In conclusion, we developed three prediction models for PPD (Core, Extended, and Extended+), and validated and recalibrated them accordingly. Our recalibrated Extended model with 14 variables achieved the highest performance, with satisfying calibration and discrimination. Previous psychiatric history, maternal age, low education, and hyperemesis gravidarum were the most important identified predictors in our final PPD prediction model in primiparous women.
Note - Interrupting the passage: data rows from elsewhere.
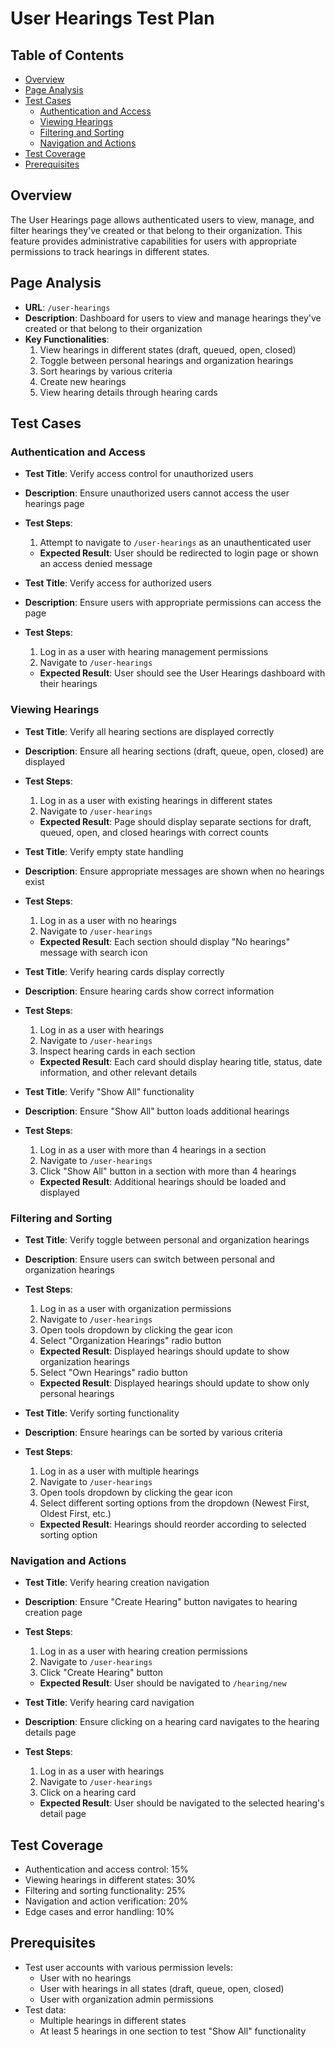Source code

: # User Hearings Test Plan
## Table of Contents
- [Overview](#overview)
- [Page Analysis](#page-analysis)
- [Test Cases](#test-cases)
  - [Authentication and Access](#authentication-and-access)
  - [Viewing Hearings](#viewing-hearings)
  - [Filtering and Sorting](#filtering-and-sorting)
  - [Navigation and Actions](#navigation-and-actions)
- [Test Coverage](#test-coverage)
- [Prerequisites](#prerequisites)

## Overview
The User Hearings page allows authenticated users to view, manage, and filter hearings they've created or that belong to their organization. This feature provides administrative capabilities for users with appropriate permissions to track hearings in different states.

## Page Analysis
- **URL**: `/user-hearings`
- **Description**: Dashboard for users to view and manage hearings they've created or that belong to their organization
- **Key Functionalities**:
  1. View hearings in different states (draft, queued, open, closed)
  2. Toggle between personal hearings and organization hearings
  3. Sort hearings by various criteria
  4. Create new hearings
  5. View hearing details through hearing cards

## Test Cases
### Authentication and Access
- **Test Title**: Verify access control for unauthorized users  
- **Description**: Ensure unauthorized users cannot access the user hearings page  
- **Test Steps**:
  1. Attempt to navigate to `/user-hearings` as an unauthenticated user
  - **Expected Result**: User should be redirected to login page or shown an access denied message

- **Test Title**: Verify access for authorized users  
- **Description**: Ensure users with appropriate permissions can access the page  
- **Test Steps**:
  1. Log in as a user with hearing management permissions
  2. Navigate to `/user-hearings`
  - **Expected Result**: User should see the User Hearings dashboard with their hearings

### Viewing Hearings
- **Test Title**: Verify all hearing sections are displayed correctly  
- **Description**: Ensure all hearing sections (draft, queue, open, closed) are displayed  
- **Test Steps**:
  1. Log in as a user with existing hearings in different states
  2. Navigate to `/user-hearings`
  - **Expected Result**: Page should display separate sections for draft, queued, open, and closed hearings with correct counts

- **Test Title**: Verify empty state handling  
- **Description**: Ensure appropriate messages are shown when no hearings exist  
- **Test Steps**:
  1. Log in as a user with no hearings
  2. Navigate to `/user-hearings`
  - **Expected Result**: Each section should display "No hearings" message with search icon

- **Test Title**: Verify hearing cards display correctly  
- **Description**: Ensure hearing cards show correct information  
- **Test Steps**:
  1. Log in as a user with hearings
  2. Navigate to `/user-hearings`
  3. Inspect hearing cards in each section
  - **Expected Result**: Each card should display hearing title, status, date information, and other relevant details

- **Test Title**: Verify "Show All" functionality  
- **Description**: Ensure "Show All" button loads additional hearings  
- **Test Steps**:
  1. Log in as a user with more than 4 hearings in a section
  2. Navigate to `/user-hearings`
  3. Click "Show All" button in a section with more than 4 hearings
  - **Expected Result**: Additional hearings should be loaded and displayed

### Filtering and Sorting
- **Test Title**: Verify toggle between personal and organization hearings  
- **Description**: Ensure users can switch between personal and organization hearings  
- **Test Steps**:
  1. Log in as a user with organization permissions
  2. Navigate to `/user-hearings`
  3. Open tools dropdown by clicking the gear icon
  4. Select "Organization Hearings" radio button
  - **Expected Result**: Displayed hearings should update to show organization hearings
  5. Select "Own Hearings" radio button
  - **Expected Result**: Displayed hearings should update to show only personal hearings

- **Test Title**: Verify sorting functionality  
- **Description**: Ensure hearings can be sorted by various criteria  
- **Test Steps**:
  1. Log in as a user with multiple hearings
  2. Navigate to `/user-hearings`
  3. Open tools dropdown by clicking the gear icon
  4. Select different sorting options from the dropdown (Newest First, Oldest First, etc.)
  - **Expected Result**: Hearings should reorder according to selected sorting option

### Navigation and Actions
- **Test Title**: Verify hearing creation navigation  
- **Description**: Ensure "Create Hearing" button navigates to hearing creation page  
- **Test Steps**:
  1. Log in as a user with hearing creation permissions
  2. Navigate to `/user-hearings`
  3. Click "Create Hearing" button
  - **Expected Result**: User should be navigated to `/hearing/new`

- **Test Title**: Verify hearing card navigation  
- **Description**: Ensure clicking on a hearing card navigates to the hearing details page  
- **Test Steps**:
  1. Log in as a user with hearings
  2. Navigate to `/user-hearings`
  3. Click on a hearing card
  - **Expected Result**: User should be navigated to the selected hearing's detail page

## Test Coverage
- Authentication and access control: 15%
- Viewing hearings in different states: 30%
- Filtering and sorting functionality: 25%
- Navigation and action verification: 20%
- Edge cases and error handling: 10%

## Prerequisites
- Test user accounts with various permission levels:
  - User with no hearings
  - User with hearings in all states (draft, queue, open, closed)
  - User with organization admin permissions
- Test data:
  - Multiple hearings in different states
  - At least 5 hearings in one section to test "Show All" functionality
The developed risk calculator is available online but is not at present ready for direct implementation in clinical care before additional validation has been performed. A future developed and validated PPD prediction model could ideally assist and add to prevention efforts, as recently recommended by the US Preventive Services Task Force [12]. A more specific focus on who will benefit from preventive PPD interventions is, however, to our knowledge, not included in any of the existing published PPD prediction models but will be an evident next step for the research field. This will be particularly relevant as part of a discussion on possible adjustments for how and when systematic screening can supplement the prediction of PPD, while also considering both potential consequences from false positive and false negative test results applied using different threshold values and which protective effects can reduce PPD risk.